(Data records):
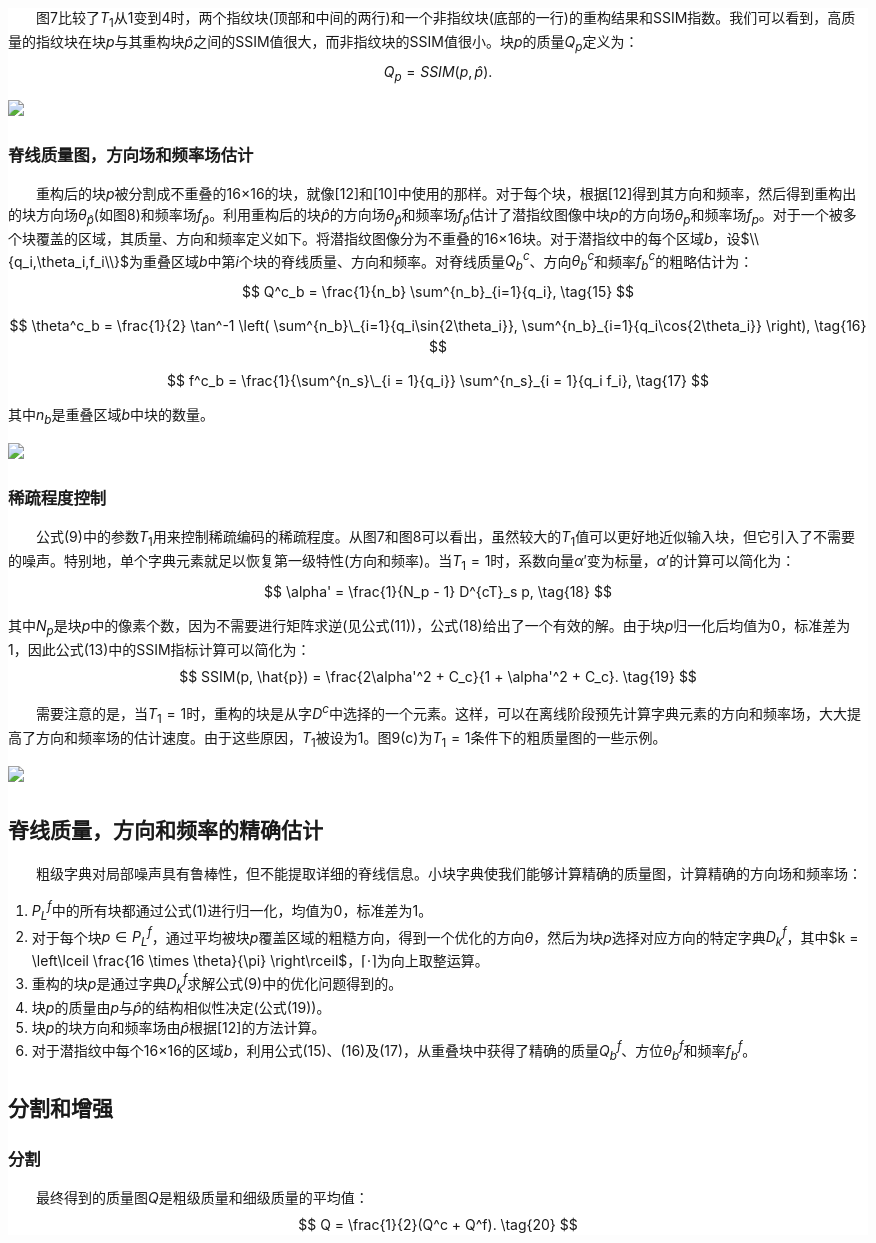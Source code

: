 &emsp;&emsp;图7比较了$T_1$从1变到4时，两个指纹块(顶部和中间的两行)和一个非指纹块(底部的一行)的重构结果和SSIM指数。我们可以看到，高质量的指纹块在块$p$与其重构块$\hat{p}$之间的SSIM值很大，而非指纹块的SSIM值很小。块$p$的质量$Q_p$定义为：
$$
Q_p = SSIM(p, \hat{p}). \tag{14}
$$

![](/images/paper/Segmentation_and_Enhancement_of_Latent_Fingerprints/fig_7.png)

### 脊线质量图，方向场和频率场估计
&emsp;&emsp;重构后的块$p$被分割成不重叠的16×16的块，就像[12]和[10]中使用的那样。对于每个块，根据[12]得到其方向和频率，然后得到重构出的块方向场$\theta_{\hat{p}}$(如图8)和频率场$f_{\hat{p}}$。利用重构后的块$\hat{p}$的方向场$\theta_{\hat{p}}$和频率场$f_{\hat{p}}$估计了潜指纹图像中块$p$的方向场$\theta_p$和频率场$f_p$。对于一个被多个块覆盖的区域，其质量、方向和频率定义如下。将潜指纹图像分为不重叠的16×16块。对于潜指纹中的每个区域$b$，设$\\{q_i,\theta_i,f_i\\}$为重叠区域$b$中第$i$个块的脊线质量、方向和频率。对脊线质量$Q^c_b$、方向$\theta^c_b$和频率$f^c_b$的粗略估计为：
$$ Q^c_b = \frac{1}{n_b} \sum^{n_b}_{i=1}{q_i}, \tag{15} $$

$$ \theta^c_b = \frac{1}{2} \tan^-1 \left( \sum^{n_b}\_{i=1}{q_i\sin{2\theta_i}}, \sum^{n_b}_{i=1}{q_i\cos{2\theta_i}} \right), \tag{16} $$

$$ f^c_b = \frac{1}{\sum^{n_s}\_{i = 1}{q_i}} \sum^{n_s}_{i = 1}{q_i f_i}, \tag{17} $$

其中$n_b$是重叠区域$b$中块的数量。

![](/images/paper/Segmentation_and_Enhancement_of_Latent_Fingerprints/fig_8.png)

### 稀疏程度控制
&emsp;&emsp;公式(9)中的参数$T_1$用来控制稀疏编码的稀疏程度。从图7和图8可以看出，虽然较大的$T_1$值可以更好地近似输入块，但它引入了不需要的噪声。特别地，单个字典元素就足以恢复第一级特性(方向和频率)。当$T_1 = 1$时，系数向量$\alpha'$变为标量，$\alpha'$的计算可以简化为：
$$ \alpha' = \frac{1}{N_p - 1} D^{cT}_s p, \tag{18} $$

其中$N_p$是块$p$中的像素个数，因为不需要进行矩阵求逆(见公式(11))，公式(18)给出了一个有效的解。由于块$p$归一化后均值为0，标准差为1，因此公式(13)中的SSIM指标计算可以简化为：
$$ SSIM(p, \hat{p}) = \frac{2\alpha'^2 + C_c}{1 + \alpha'^2 + C_c}. \tag{19} $$

&emsp;&emsp;需要注意的是，当$T_1 = 1$时，重构的块是从字$D^c$中选择的一个元素。这样，可以在离线阶段预先计算字典元素的方向和频率场，大大提高了方向和频率场的估计速度。由于这些原因，$T_1$被设为1。图9(c)为$T_1 = 1$条件下的粗质量图的一些示例。

![](/images/paper/Segmentation_and_Enhancement_of_Latent_Fingerprints/fig_9.png)

## 脊线质量，方向和频率的精确估计
&emsp;&emsp;粗级字典对局部噪声具有鲁棒性，但不能提取详细的脊线信息。小块字典使我们能够计算精确的质量图，计算精确的方向场和频率场：
1. $P^f_L$中的所有块都通过公式(1)进行归一化，均值为0，标准差为1。
2. 对于每个块$p \in P^f_L$，通过平均被块$p$覆盖区域的粗糙方向，得到一个优化的方向$\theta$，然后为块$p$选择对应方向的特定字典$D^f_k$，其中$k = 	\left\lceil \frac{16 \times \theta}{\pi} \right\rceil$，$\left\lceil \cdot \right\rceil$为向上取整运算。
3. 重构的块$p$是通过字典$D^f_k$求解公式(9)中的优化问题得到的。
4. 块$p$的质量由$p$与$\hat{p}$的结构相似性决定(公式(19))。
5. 块$p$的块方向和频率场由$\hat{p}$根据[12]的方法计算。
6. 对于潜指纹中每个16×16的区域$b$，利用公式(15)、(16)及(17)，从重叠块中获得了精确的质量$Q^f_b$、方位$\theta^f_b$和频率$f^f_b$。

## 分割和增强
### 分割
&emsp;&emsp;最终得到的质量图$Q$是粗级质量和细级质量的平均值：
$$ Q = \frac{1}{2}(Q^c + Q^f). \tag{20} $$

(WHAT YOU HAVE TO DO): The lines from the top of the data above through the one holding "### 脊线质量图，方向场和频率场估计" are to be repeated exactly, and only those, with no pictures.

(RESULT BELOW):
Source code

: &emsp;&emsp;图7比较了$T_1$从1变到4时，两个指纹块(顶部和中间的两行)和一个非指纹块(底部的一行)的重构结果和SSIM指数。我们可以看到，高质量的指纹块在块$p$与其重构块$\hat{p}$之间的SSIM值很大，而非指纹块的SSIM值很小。块$p$的质量$Q_p$定义为：
$$
Q_p = SSIM(p, \hat{p}). \tag{14}
$$

![](/images/paper/Segmentation_and_Enhancement_of_Latent_Fingerprints/fig_7.png)

### 脊线质量图，方向场和频率场估计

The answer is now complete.